Avant de mourir, Yaakov dit à son fils Yossef : « Or je te promets une portion (chekhem) supérieure à celle de tes frères, portion conquise sur l’Amoréen, à l’aide de mon épée et de mon arc » (Béréchit XLVIII, 22). Rachi explique : cette chekhem (cette portion), c’est la ville-même de Chekhem, qui lui sera donnée, en héritage, en retour, pour s’être occupé de la sépulture de son père. Et c’est là que Yossef sera inhumé.
La Guémara (Baba Batra 123a) s’étonne : « à l’aide de (son) épée et de (son) arc ». N’est-il pas écrit : « car je ne mets pas ma confiance en mon arc, ce n’est pas mon épée qui m’assure la victoire » (Téhilim XLIV, 7) ? Réponse : « mon épée » c’est ma prière, et « mon arc » (békachti) c’est ma supplique (bakachati). C’est aussi la traduction d’Onekélos : « bitsloti, oubébaouti », avec ma prière et avec ma requête.
Le Rav Yts’hak Zéév Solovétchik zatsal, de Brisk, explique que les prières désignent les mots « choisis », par les Sages de la Grande Assemblée, et fixés dans le sidour. La bakacha, la baouti, désigne, elle, les demandes particulières que nous pouvons rajouter avec nos propres mots, dans notre langue. Il existe une grande différence entre les prières préparées et instaurées par nos Maitres, qui sont à disposition, pour tout un chacun, et la bakacha, demande personnelle, qui doit être formulée avec ferveur et dévotion, pour se voir acceptée.
La Guémara (Id. 116a) conseille, à celui qui a un malade chez lui, de se rendre chez un Sage pour qu’il intercède, par ses prières, en sa faveur. Le Sage par son mérite et par sa piété verra sa requête exaucée. Parce que cette demande particulière, cette bakacha pour le malade, est agréée selon la dévotion et la qualité de celui qui la formule. A la femme de Rabbi Yohanan ben Zakaï, qui s’étonnait que la prière de Rabbi ‘Hanina Ben Dossa, pour la guérison de leur fils, ait plus de pouvoir que celle de son mari, celui-ci répondit : « je suis comme un Prince devant mon Créateur, alors que Rabbi ‘Hanina est comme le serviteur. Comme il fait partie de la maison, il rentre et sort sans permission ».
Le Rav précise aussi la particularité de l’épée, et celle de la flèche. L’épée est tranchante par elle-même et blesse tout celui qu’elle frappe, alors que l’action de la flèche dépend de l’adresse du tireur, de la direction et de la force dans lesquelles elle est lancée. La requête personnelle, comparable à la flèche, devra être accompagnée d’une ardeur et d’une concentration particulières. Elle dépendra, aussi, de celui qui la prononcera. La Téfila, quant à elle, est comparable à l’épée, car les mots placés par nos Sages, ont par eux-mêmes, une mission, un impact « compensatoire », indépendamment de la ferveur, et de la grandeur de celui qui prie.

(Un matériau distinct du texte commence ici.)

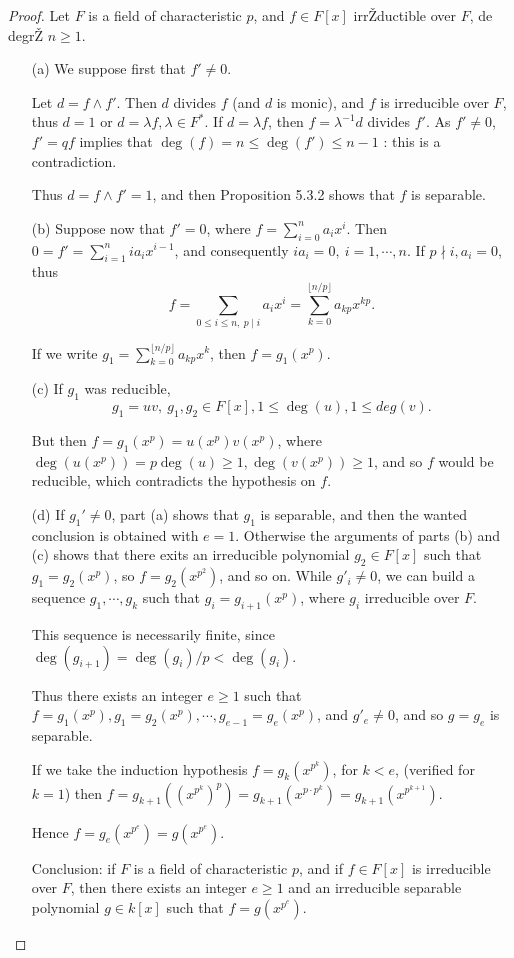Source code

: \documentclass[11pt,a4paper]{article}
\begin{document}
\begin{proof}
Let $F$ is a field of characteristic $p$, and $f \in F[x]$ irrŽductible over $F$, de degrŽ $n\geq 1$.
\begin{enumerate}
\item[(a)]
We suppose first that $f'\neq 0$.

Let $d = f\wedge f'$. Then $d$ divides  $f$ (and $d$ is monic), and $f$ is irreducible over $F$, thus $d=1$ or $d = \lambda f,\lambda \in F^*$.
If $d = \lambda f$, then $f =\lambda^{-1} d$ divides $f'$. As $f' \neq 0$, $f' = qf$ implies that $\deg(f) = n \leq \deg(f') \leq n-1$ : this is a contradiction.

Thus $d= f\wedge f' = 1$, and then Proposition 5.3.2 shows that $f$ is separable.

\item[(b)]
Suppose now that $f'=0$, where $f = \sum\limits_{i=0}^n a_i x^i$.
Then $0 = f' = \sum\limits_{i=1}^{n} ia_{i} x^{i-1}$, and consequently $ia_i = 0, \ i=1,\cdots,n$. If $p\nmid i, a_i = 0$, thus 
$$f = \sum\limits_{0\leq i \leq n,\ p\mid i} a_i x^i = \sum\limits_{k=0}^{\lfloor n/p \rfloor} a_{kp} x^{kp}.$$

If we write $g_1 = \sum\limits_{k=0}^{\lfloor n/p \rfloor} a_{kp} x^{k}$, then $f = g_1(x^p)$.

\item[(c)]
If $g_1$ was reducible, $$g_1 = u v,\ g_1,g_2 \in F[x], 1\leq \deg(u), 1\leq deg(v) .$$

But then $f = g_1(x^p) = u(x^p)v(x^p)$, where $\deg(u(x^p)) = p \deg(u) \geq 1, \deg(v(x^p)) \geq 1$, and so  $f$ would be reducible, which contradicts the hypothesis on $f$.

\item[(d)]
If $g_1'\neq 0$, part (a) shows that $g_1$ is separable, and then the wanted conclusion is obtained with $e=1$.
Otherwise the arguments of parts (b) and (c) shows that there exits an irreducible polynomial $g_2 \in F[x]$ such that $g_1 = g_2(x^p)$, so $f = g_2(x^{p^2})$, and so on. While $g'_i \neq 0$, we can build a sequence $g_1,\cdots,g_k$ such that $g_i = g_{i+1}(x^p)$, where $g_i$ irreducible over $F$.

This sequence is necessarily finite, since $\deg(g_{i+1}) = \deg(g_i)/p < \deg(g_i)$. 

Thus there exists an integer $e \geq 1$ such that $f = g_1(x^p), g_1 = g_2(x^p), \cdots, g_{e-1} = g_{e}(x^p)$, and $g'_{e} \ne 0$, and so $g = g_e$ is separable.

If we take the induction hypothesis $f = g_k(x^{p^k})$, for $k<e$, (verified for $k=1$) then $f = g_{k+1}((x^{p^k})^p) =  g_{k+1}(x^{p \cdot p^k}) = g_{k+1}(x^{p^{k+1}})$.

Hence $f = g_{e}(x^{p^{e}}) = g(x^{p^e})$.

Conclusion:  if $F$ is a field of characteristic $p$, and if $f \in F[x]$ is irreducible over $F$, then there exists an integer $e\geq 1$ and an irreducible separable polynomial $g \in k[x]$ such that $f = g(x^{p^e})$.
\end{enumerate}
\end{proof}
\end{document}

Yaakov a utilisé ces deux moyens : « l’aide de mon épée et de mon arc » ; le Maharcha explique qu’en fait, la prière, comparée à l’épée, servira dans les luttes aux attaques de Essav, car il est dit dans sa bénédiction par Yts’hak : « tu vivras à la pointe de ton épée » (Béréchit XXVII, 40). La supplique, comparée à la flèche, sera, elle, notre arme contre Yichmaël, à propos duquel il est dit : « il devint tireur à l’arc » (Id. XXI, 20).
On comprend mieux maintenant ce que dit le Gaon de Vilna (dans Even chéléma 11,10) à savoir que les deux Messies, « Machiah ben David », et « Machiah ben Yossef » sont en fait l’un contre Yichmaël, et l’autre contre Essav.
De Yéhochoua, descendant de Yossef, il est dit qu’il « triompha d’Amalek et de son peuple à la pointe de l’épée » (Chémot XVII, 13). Quant à Yéhouda, il est prévu « qu’on enseignera aux fils de Yéhouda, l’usage de l’arc » (Chmouel II, I, 18). Yaacov a d’ailleurs béni Yéhouda par ces mots : « Yéhouda… ta main sera à la nuque de tes ennemis » (Béréchit XLIX, 8), et nos Sages de faire remarquer, quelle est l’arme où la main doit se tenir à la nuque ? C’est assurément l’arc ! (Avoda zara 25a).